John Lewis & Partners didn’t make a video about what clothes you can buy there or what’s new in the Home & Garden section or how long mattresses would be on sale.
John Lewis & Partners made you feel something. Rather than being about what they sell, they focused on why you buy it. Instead of dialogue, the spot used the power of music and its intrinsic attachment to memories.
You’ve seen radio station TV spots. A CHR or Hot AC station might play some song hooks from its core artists, with images of the singers and bands flying across the screen followed by the obligatory station logo at the end.

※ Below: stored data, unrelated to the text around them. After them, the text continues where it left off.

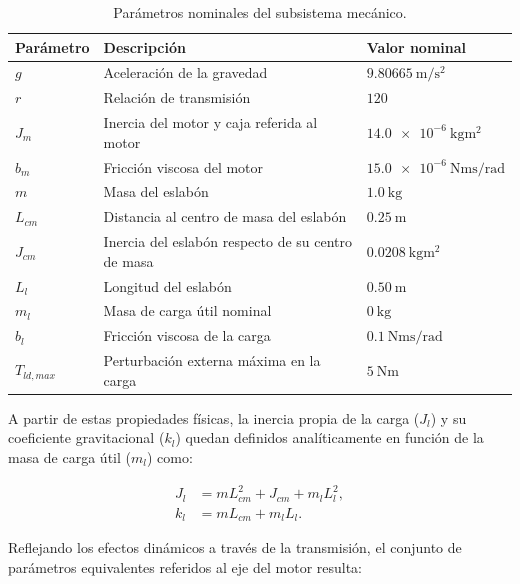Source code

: \documentclass[10pt,a4paper]{article}
\begin{document}
\begin{table}[H]
    \centering
    \caption{Parámetros nominales del subsistema mecánico.}
    \label{tab:parametros_mecanicos}
    \begin{tabular}{lll}
        \toprule
        Parámetro & Descripción & Valor nominal \\
        \midrule
        $g$ & Aceleración de la gravedad & \(\SI{9.80665}{\meter\per\second\squared}\) \\
        $r$ & Relación de transmisión & \(120\) \\
        $J_m$ & Inercia del motor y caja referida al motor & \(\SI{14.0e-6}{\kilogram\meter\squared}\) \\
        $b_m$ & Fricción viscosa del motor & \(\SI{15.0e-6}{\newton\meter\second\per\radian}\) \\
        $m$ & Masa del eslabón & \(\SI{1.0}{\kilogram}\) \\
        $L_{cm}$ & Distancia al centro de masa del eslabón & \(\SI{0.25}{\meter}\) \\
        $J_{cm}$ & Inercia del eslabón respecto de su centro de masa & \(\SI{0.0208}{\kilogram\meter\squared}\) \\
        $L_l$ & Longitud del eslabón & \(\SI{0.50}{\meter}\) \\
        $m_l$ & Masa de carga útil nominal & \(\SI{0}{\kilogram}\) \\
        $b_l$ & Fricción viscosa de la carga & \(\SI{0.1}{\newton\meter\second\per\radian}\) \\
        $T_{ld,max}$ & Perturbación externa máxima en la carga & \(\SI{5}{\newton\meter}\) \\
        \bottomrule
    \end{tabular}
\end{table}

A partir de estas propiedades físicas, la inercia propia de la carga ($J_l$) y su coeficiente gravitacional ($k_l$) 
quedan definidos analíticamente en función de la masa de carga útil ($m_l$) como:

\begin{equation*}
    \begin{aligned}
        J_l &= m L_{cm}^{2} + J_{cm} + m_l L_l^{2}, \\
        k_l &= m L_{cm} + m_l L_l.
    \end{aligned}
\end{equation*}

Reflejando los efectos dinámicos a través de la transmisión, el conjunto de parámetros equivalentes referidos al eje del motor resulta:
\end{document}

Or maybe it’s to promote the morning show and you get a picture of the talent and the big voiceover. “(Insert name here) in the morning. Number one for hit music all day!” That may be fine for a 30-second spot.
But shouldn’t radio be taking advantage of the long-form video?
If a department store can use music to generate emotion, doesn’t it make sense that a brand whose product is music should do it?
Let’s say a CHR station has a heritage morning show that’s been in the market over 20 years. Can you picture utilizing a 2:20 long video to focus on some of that show’s most impactful moments and connection to the local community set to the biggest hits during each of those times?
Can you visualize a Sports station utilizing some of the biggest sports moments of all-time (making sure some incredible local ones are included), and ending with “(Station) was there?”
How about a Throwbacks station covering the History of Hip Hop?
As our Image PyramidSM illustrates with the crucial Base Music or Talk position, listeners do need to understand the “what.” Just as consumers need to know what John Lewis & Partners sells, listeners also need to know what you play.
But the truly great brands—the ones that will thrive in our more crowded-than-ever marketplace—are the ones that move past the “what” and into the “why.”